Your instructions are absolutely correct, however in my defense I'd like to point out that the page that link takes me to does not mention setup mode, it mentions "Listening Mode". I take it these two terms are synonyms? That's what threw me.

My output is different than the above. I used the serial communication in the ParticleDev environment. I got this:

[
  {
    "d": [], 
    "f": "b", 
    "l": "m", 
    "n": "0", 
    "s": 16384, 
    "v": 2, 
    "vc": 30, 
    "vv": 28
  }, 
  {
    "d": [], 
    "l": "m", 
    "s": 262144, 
    "vc": 30, 
    "vv": 0
  }, 
  {
    "d": [
      {
        "_": "", 
        "f": "s", 
        "n": "1", 
        "v": 3
      }
    ], 
    "f": "s", 
    "l": "m", 
    "n": "2", 
    "s": 262144, 
    "v": 3, 
    "vc": 30, 
    "vv": 30
  }, 
  {
    "d": [
      {
        "_": "", 
        "f": "s", 
        "n": "2", 
        "v": 1
      }
    ], 
    "f": "u", 
    "l": "m", 
    "n": "1", 
    "s": 131072, 
    "u": "0102030405060708090A0B0C0D0E0F101112131415161718191A1B1C1D1E1F20", 
    "v": 2, 
    "vc": 30, 
    "vv": 30
  }, 
  {
    "d": [
      {
        "_": "", 
        "f": "s", 
        "n": "2", 
        "v": 1
      }
    ], 
    "f": "u", 
    "l": "f", 
    "n": "1", 
    "s": 131072, 
    "u": "00F0CBFF5549554800F0C7FF5549554800F0C3FF5549554800F0BFFF55495548", 
    "v": 2, 
    "vc": 30, 
    "vv": 30
  }
]

Is the s value the part that indicates what the entry corresponds to? I’m not sure how to read this from my Photon. Do I have old system firmware or newer?

According to BDub:

if you get a “f”:“s” followed immediately a couple characters away by “v”:“3”, that would indicated 0.4.3-rc2.

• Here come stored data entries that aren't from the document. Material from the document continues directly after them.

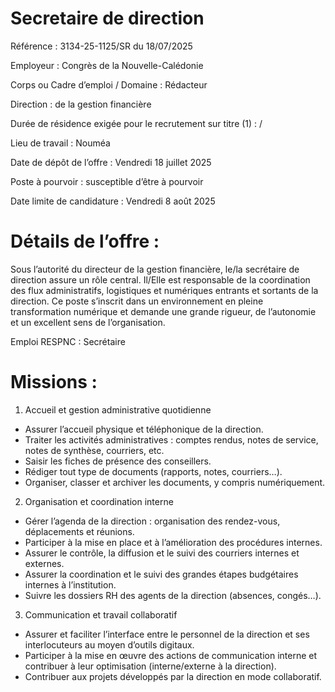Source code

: 
# Secretaire de direction

Référence : 3134-25-1125/SR du 18/07/2025

Employeur : Congrès de la Nouvelle-Calédonie

Corps ou Cadre d’emploi / Domaine : Rédacteur

Direction : de la gestion financière

Durée de résidence exigée pour le recrutement sur titre (1) : /

Lieu de travail : Nouméa

Date de dépôt de l’offre : Vendredi 18 juillet 2025

Poste à pourvoir : susceptible d’être à pourvoir

Date limite de candidature : Vendredi 8 août 2025

# Détails de l’offre :

Sous l’autorité du directeur de la gestion financière, le/la secrétaire de direction assure un rôle central. Il/Elle est responsable de la coordination des flux administratifs, logistiques et numériques entrants et sortants de la direction. Ce poste s’inscrit dans un environnement en pleine transformation numérique et demande une grande rigueur, de l’autonomie et un excellent sens de l’organisation.

Emploi RESPNC : Secrétaire

# Missions :

1. Accueil et gestion administrative quotidienne
- Assurer l’accueil physique et téléphonique de la direction.
- Traiter les activités administratives : comptes rendus, notes de service, notes de synthèse, courriers, etc.
- Saisir les fiches de présence des conseillers.
- Rédiger tout type de documents (rapports, notes, courriers…).
- Organiser, classer et archiver les documents, y compris numériquement.
2. Organisation et coordination interne
- Gérer l’agenda de la direction : organisation des rendez-vous, déplacements et réunions.
- Participer à la mise en place et à l’amélioration des procédures internes.
- Assurer le contrôle, la diffusion et le suivi des courriers internes et externes.
- Assurer la coordination et le suivi des grandes étapes budgétaires internes à l’institution.
- Suivre les dossiers RH des agents de la direction (absences, congés…).
3. Communication et travail collaboratif
- Assurer et faciliter l’interface entre le personnel de la direction et ses interlocuteurs au moyen d’outils digitaux.
- Participer à la mise en œuvre des actions de communication interne et contribuer à leur optimisation (interne/externe à la direction).
- Contribuer aux projets développés par la direction en mode collaboratif.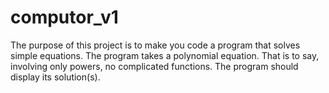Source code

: # computor_v1
The purpose of this project is to make you code a program that solves simple equations. The program takes a polynomial equation. That is to say, involving only powers, no complicated functions. The program should display its solution(s).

FYI, as of 0.4.4 (AKA version ‘5’), the new ‘v’ command in setup/listen mode will show the human readable version number (e.g., “system firmware version: 0.4.4”).

Is there a way to access the firmware version number in user software? We’re loading firmware v0.4.4 onto 500 photons, and from experience, we see a couple percent of the photons fail to load both firmware files.
Currently, I have a shell script that loads both parts of the firmware and the user binary in sequence, like this:

load firmware part 1 and stay in dfu-mode
wait 1 second
load firmware part 2 and stay in dfu-mode
wait 1 second
load user-space binary file and exit dfu

in my user-space program, I’d like to do a check to see if the system firmware version is in fact 0.4.4, and turn the photon’s LED on if everything loaded OK. This will help us QA that last couple percent of failures.

Any idea how to do this?

I'm not quite sure I understand this part. In setup mode, connected to my computer (mac), what do I need to do? If I type particle setup into terminal then I get the whole setup script, there doesn't seem to be a place where I can type 'v' or 's'.

Why not include this feature to particle in CLI?